Both descriptions are gruesome, for the scene itself is bloody, but in the latter we perceive exactly what was sorely lacking in the first: the humanity of the observer. Even in death she remains human to him, pitiable, and despite the fact that his very profession requires him to be as clinical and nonchalant in assessing the murder as the killer was in causing it, he can scarcely look her in the face.

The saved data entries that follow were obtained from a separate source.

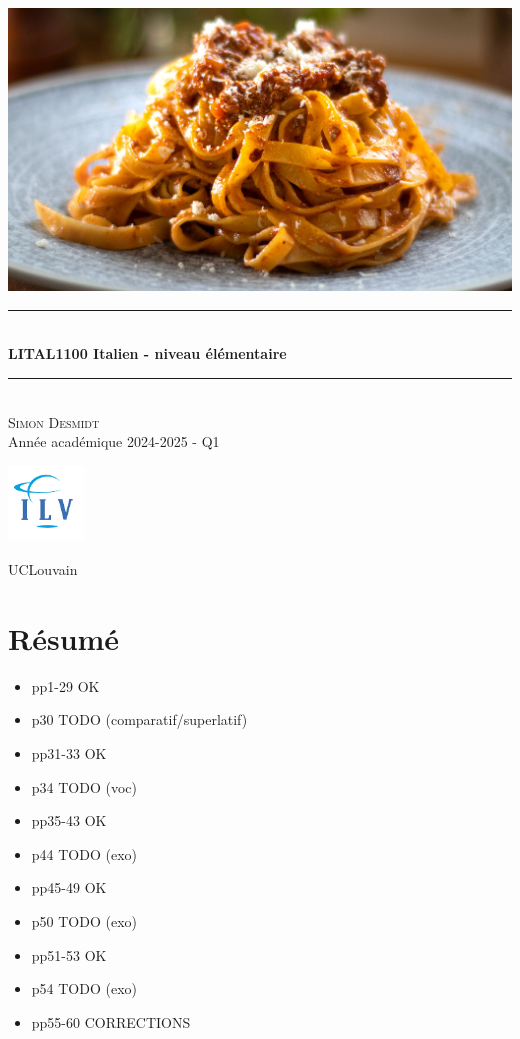 \documentclass[12pt, openany]{report}
\newcommand{\HRule}{\rule{\linewidth}{0.5mm}}
\begin{document}
\begin{titlepage}
    \begin{sffamily}
    \begin{center}
        \includegraphics[scale=0.25]{img/page_de_garde.png} \\[1cm]
        \HRule \\[0.4cm]
        { \huge \bfseries LITAL1100 Italien - niveau élémentaire \\[0.4cm] }
    
        \HRule \\[1.5cm]
        \textsc{\LARGE Simon Desmidt}\\[1cm]
        \vfill
        \vspace{2cm}
        {\large Année académique 2024-2025 - Q1}
        \vspace{0.4cm}
         
        \includegraphics[width=0.15\textwidth]{img/ilv.png}
        
        UCLouvain\\
    
    \end{center}
    \end{sffamily}
\end{titlepage}

\setcounter{tocdepth}{1}
\tableofcontents
\chapter{Résumé}
\begin{itemize}
    \item pp1-29 OK
    \item p30 TODO (comparatif/superlatif)
    \item pp31-33 OK
    \item p34 TODO (voc)
    \item pp35-43 OK 
    \item p44 TODO (exo)
    \item pp45-49 OK
    \item p50 TODO (exo)
    \item pp51-53 OK
    \item p54 TODO (exo)
    \item pp55-60 CORRECTIONS
\end{itemize}
\end{document}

Stepping back from the corpse and surveying the whole apartment, now speckled with the blood of two innocent, butchered women, he recalls a verse from the war poet Wilfred Owen: “Oh what made fatuous sunbeams toil / To break earth’s sleep at all?” – prompting another trademark Raymond aside: “It struck me that rooms like these, situations like these, were the front lines of the eighties – but this flat seemed to me to be worse than what I usually got, because the very people that the dead armies had fought to protect had been murdered in their turn, and this time there had been no one to protect them.” For Raymond, the eighties in England are debased and debasing, and for his nameless protagonist, Dora Suarez is the decade’s archetypal victim, a young and beautiful woman, innocent and blameless, whose life is commodified in the most despicable and heinous of ways. The novel’s most gruesome passage – which I will spare you, reader, out of my own kindness – comes not from the murder scene, but from the subsequent autopsy, where it is revealed that Dora was already marked for death, that being prostituted had left her with a particularly aggressive strain of AIDS, and the description of the damage the virus wrecked on her body far surpasses any brutality visited upon her by her killer.

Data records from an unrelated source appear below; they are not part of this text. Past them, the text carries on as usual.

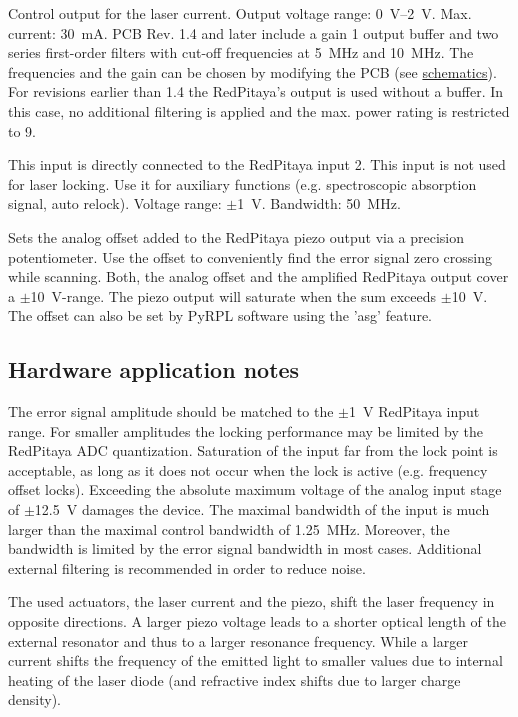 \documentclass[twoside,a4paper]{refart}
\begin{document}
 
Control output for the laser current. Output voltage range: \qty{0}{\volt}--\qty{2}{\volt}. Max. current: \qty{30}{\milli\ampere}. PCB Rev. 1.4 and later include a gain 1 output buffer and two series first-order filters with cut-off frequencies at \qty{5}{\mega\hertz} and \qty{10}{\mega\hertz}. The frequencies and the gain can be chosen by modifying the PCB (see \href{https://github.com/TU-Darmstadt-APQ/RedPitaya-Lockbox/tree/master/pcb}{schematics}). For revisions earlier than 1.4 the RedPitaya's output is used without a buffer. In this case, no additional filtering is applied and the max. power rating is restricted to \qty{9}{\dBm}.

 
This input is directly connected to the RedPitaya input 2. This input is not used for laser locking. Use it for auxiliary functions (e.g. spectroscopic absorption signal, auto relock). Voltage range: $\pm$\qty{1}{\volt}. Bandwidth: \qty{50}{\mega\hertz}.

 
Sets the analog offset added to the RedPitaya piezo output via a precision potentiometer. Use the offset to conveniently find the error signal zero crossing while scanning. Both, the analog offset and the amplified RedPitaya output cover a $\pm$\qty{10}{\volt}-range. The piezo output will saturate when the sum exceeds $\pm$\qty{10}{\volt}. The offset can also be set by PyRPL software using the 'asg' feature.

\subsection{Hardware application notes}

The error signal amplitude should be matched to the $\pm$\qty{1}{\volt} RedPitaya input range. For smaller amplitudes the locking performance may be limited by the RedPitaya ADC quantization. Saturation of the input far from the lock point is acceptable, as long as it does not occur when the lock is active (e.g. frequency offset locks).  Exceeding the absolute maximum voltage of the analog input stage of $\pm$\qty{12.5}{\volt} damages the device. The maximal bandwidth of the input is much larger than the maximal control bandwidth of \qty{1.25}{\mega\hertz}. Moreover, the bandwidth is limited by the error signal bandwidth in most cases. Additional external filtering is recommended in order to reduce noise.

The used actuators, the laser current and the piezo, shift the laser frequency in opposite directions. A larger piezo voltage leads to a shorter optical length of the external resonator and thus to a larger resonance frequency. While a larger current shifts the frequency of the emitted light to smaller values due to internal heating of the laser diode (and refractive index shifts due to larger charge density).  
\end{document}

Raymond later described I Was Dora Suarez as his masterpiece, but one that came at a steep price:

Writing Suarez broke me; I see that now. I don’t mean that it broke me physically or mentally, although it came near to doing both. But it changed me; it separated out for ever what was living and what was dead. I realised it was doing so at the time, but not fully, and not how, and not at once. […] I asked for it, though. If you go down into the darkness, you must expect it to leave traces on you coming up — if you do come up. It’s like working in a mine; you hope that hands you can’t see know what they’re doing and will pull you through. I know I wondered half-way through Suarez if I would get through — I mean, if my reason would get through. For the trouble with an experience like Suarez is that you become what you’re writing, passing like Alice through the language into the situation.

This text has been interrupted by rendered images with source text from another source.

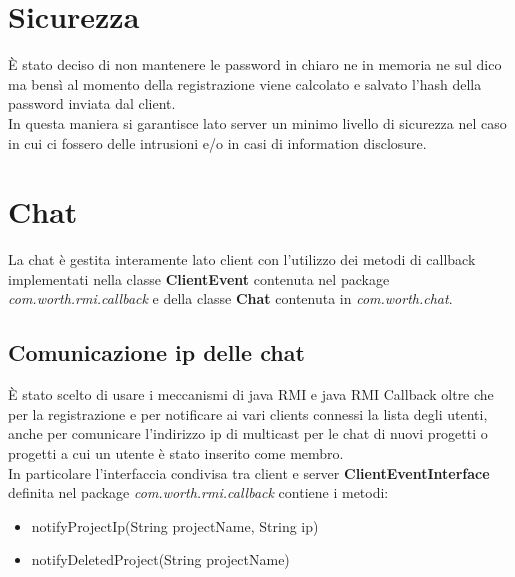 \documentclass[11pt]{report}
\begin{document}
	\section{Sicurezza}
	È stato deciso di non mantenere le password in chiaro ne in memoria ne sul dico ma bensì al momento della registrazione viene calcolato e salvato l'hash della password inviata dal client.\\
	In questa maniera si garantisce lato server un minimo livello di sicurezza nel caso in cui ci fossero delle intrusioni e/o in casi di information disclosure. 
	
	\section{Chat}
	La chat è gestita interamente lato client con l'utilizzo dei metodi di callback implementati nella classe \textbf{ClientEvent} contenuta nel package \textit{com.worth.rmi.callback} e della classe \textbf{Chat} contenuta in \textit{com.worth.chat}. \\
	
	\subsection{Comunicazione ip delle chat}
	È stato scelto di usare i meccanismi di java RMI e java RMI Callback oltre che per la registrazione e per notificare ai vari clients connessi la lista degli utenti, anche per comunicare l'indirizzo ip di multicast per le chat di nuovi progetti o progetti a cui un utente è stato inserito come membro.\\
	In particolare l'interfaccia condivisa tra client e server \textbf{ClientEventInterface} definita nel package \textit{com.worth.rmi.callback} contiene i metodi:
	
		\begin{itemize}
			\item notifyProjectIp(String projectName, String ip) 
			\item notifyDeletedProject(String projectName)
		\end{itemize}
\end{document}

His own protagonist expresses an almost-identical sentiment: “By examining other people’s lives and deaths I am half consciously showing myself how to approach my own. Strip horror; face it naked. Don’t hide or run, and then the good will come, even if it has to go through hell to find you.” This is the mission of any authentic writer: to report honestly from the frontlines of human experience, however hideous the sights, out of the sincere conviction that an ugly truth is always preferable to a comforting falsehood. By that metric, Derek Raymond is a very good writer indeed.